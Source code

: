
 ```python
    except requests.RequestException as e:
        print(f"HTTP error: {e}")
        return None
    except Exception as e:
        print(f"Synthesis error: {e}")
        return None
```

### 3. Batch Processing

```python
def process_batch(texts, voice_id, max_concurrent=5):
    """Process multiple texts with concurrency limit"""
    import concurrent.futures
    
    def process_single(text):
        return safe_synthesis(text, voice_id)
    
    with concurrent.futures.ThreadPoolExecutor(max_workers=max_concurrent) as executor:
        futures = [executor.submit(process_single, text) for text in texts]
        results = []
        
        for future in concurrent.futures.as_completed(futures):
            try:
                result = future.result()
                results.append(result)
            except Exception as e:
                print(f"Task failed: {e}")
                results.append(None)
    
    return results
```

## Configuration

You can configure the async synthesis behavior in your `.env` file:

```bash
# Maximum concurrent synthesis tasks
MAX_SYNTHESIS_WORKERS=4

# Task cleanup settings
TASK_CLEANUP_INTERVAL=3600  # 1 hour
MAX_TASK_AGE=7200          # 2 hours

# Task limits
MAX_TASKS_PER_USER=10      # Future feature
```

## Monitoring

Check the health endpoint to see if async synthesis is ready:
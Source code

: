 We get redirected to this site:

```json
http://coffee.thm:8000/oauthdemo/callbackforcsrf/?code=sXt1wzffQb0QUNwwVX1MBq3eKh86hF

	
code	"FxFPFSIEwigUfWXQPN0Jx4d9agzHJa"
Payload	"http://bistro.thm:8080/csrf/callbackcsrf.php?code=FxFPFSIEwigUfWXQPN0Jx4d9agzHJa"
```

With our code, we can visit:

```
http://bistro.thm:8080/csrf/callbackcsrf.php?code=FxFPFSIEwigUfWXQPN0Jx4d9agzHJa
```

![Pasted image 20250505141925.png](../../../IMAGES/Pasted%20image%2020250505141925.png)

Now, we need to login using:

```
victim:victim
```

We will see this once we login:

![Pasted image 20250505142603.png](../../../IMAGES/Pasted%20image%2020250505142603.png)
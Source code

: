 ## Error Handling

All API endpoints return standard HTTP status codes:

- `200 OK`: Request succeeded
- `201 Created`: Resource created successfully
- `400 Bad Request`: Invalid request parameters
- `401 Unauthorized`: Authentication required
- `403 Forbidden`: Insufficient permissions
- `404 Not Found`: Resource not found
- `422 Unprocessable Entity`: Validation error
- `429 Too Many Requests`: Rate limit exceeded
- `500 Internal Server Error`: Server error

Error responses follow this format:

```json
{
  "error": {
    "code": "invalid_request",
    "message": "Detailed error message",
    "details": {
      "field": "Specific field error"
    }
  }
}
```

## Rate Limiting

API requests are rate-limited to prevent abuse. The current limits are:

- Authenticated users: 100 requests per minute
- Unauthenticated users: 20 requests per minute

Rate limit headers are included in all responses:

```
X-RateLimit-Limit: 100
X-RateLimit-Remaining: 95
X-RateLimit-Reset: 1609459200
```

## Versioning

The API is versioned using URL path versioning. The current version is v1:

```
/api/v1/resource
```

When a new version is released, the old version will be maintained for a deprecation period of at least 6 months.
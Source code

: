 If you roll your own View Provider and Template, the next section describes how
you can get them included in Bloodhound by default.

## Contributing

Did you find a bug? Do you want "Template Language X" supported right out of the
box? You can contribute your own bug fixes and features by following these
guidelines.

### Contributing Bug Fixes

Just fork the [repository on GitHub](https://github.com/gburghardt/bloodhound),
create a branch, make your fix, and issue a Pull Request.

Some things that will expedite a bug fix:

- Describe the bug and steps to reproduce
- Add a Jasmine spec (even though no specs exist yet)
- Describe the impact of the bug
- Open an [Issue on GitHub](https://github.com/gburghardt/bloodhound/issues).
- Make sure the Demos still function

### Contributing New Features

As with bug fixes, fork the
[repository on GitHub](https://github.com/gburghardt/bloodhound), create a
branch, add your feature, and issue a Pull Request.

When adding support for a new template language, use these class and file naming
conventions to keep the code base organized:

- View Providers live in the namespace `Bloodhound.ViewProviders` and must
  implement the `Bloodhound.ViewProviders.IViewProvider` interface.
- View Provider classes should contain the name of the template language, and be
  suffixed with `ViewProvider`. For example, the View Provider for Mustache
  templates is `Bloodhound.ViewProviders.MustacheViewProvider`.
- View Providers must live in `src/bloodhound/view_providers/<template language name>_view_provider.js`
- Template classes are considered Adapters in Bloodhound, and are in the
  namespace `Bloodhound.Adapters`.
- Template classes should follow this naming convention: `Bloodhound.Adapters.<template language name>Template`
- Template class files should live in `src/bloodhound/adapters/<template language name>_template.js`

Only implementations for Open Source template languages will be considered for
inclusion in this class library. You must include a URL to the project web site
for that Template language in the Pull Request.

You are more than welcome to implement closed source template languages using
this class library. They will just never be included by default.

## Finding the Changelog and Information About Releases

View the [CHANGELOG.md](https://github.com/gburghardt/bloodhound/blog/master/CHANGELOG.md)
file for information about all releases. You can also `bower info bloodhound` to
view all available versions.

# # #

* [TASK PROMPT] Set apart and copy each line of the records that holds the word "https".

* [EXPECTED ANSWER]
Just fork the [repository on GitHub](https://github.com/gburghardt/bloodhound),
- Open an [Issue on GitHub](https://github.com/gburghardt/bloodhound/issues).
[repository on GitHub](https://github.com/gburghardt/bloodhound), create a
View the [CHANGELOG.md](https://github.com/gburghardt/bloodhound/blog/master/CHANGELOG.md)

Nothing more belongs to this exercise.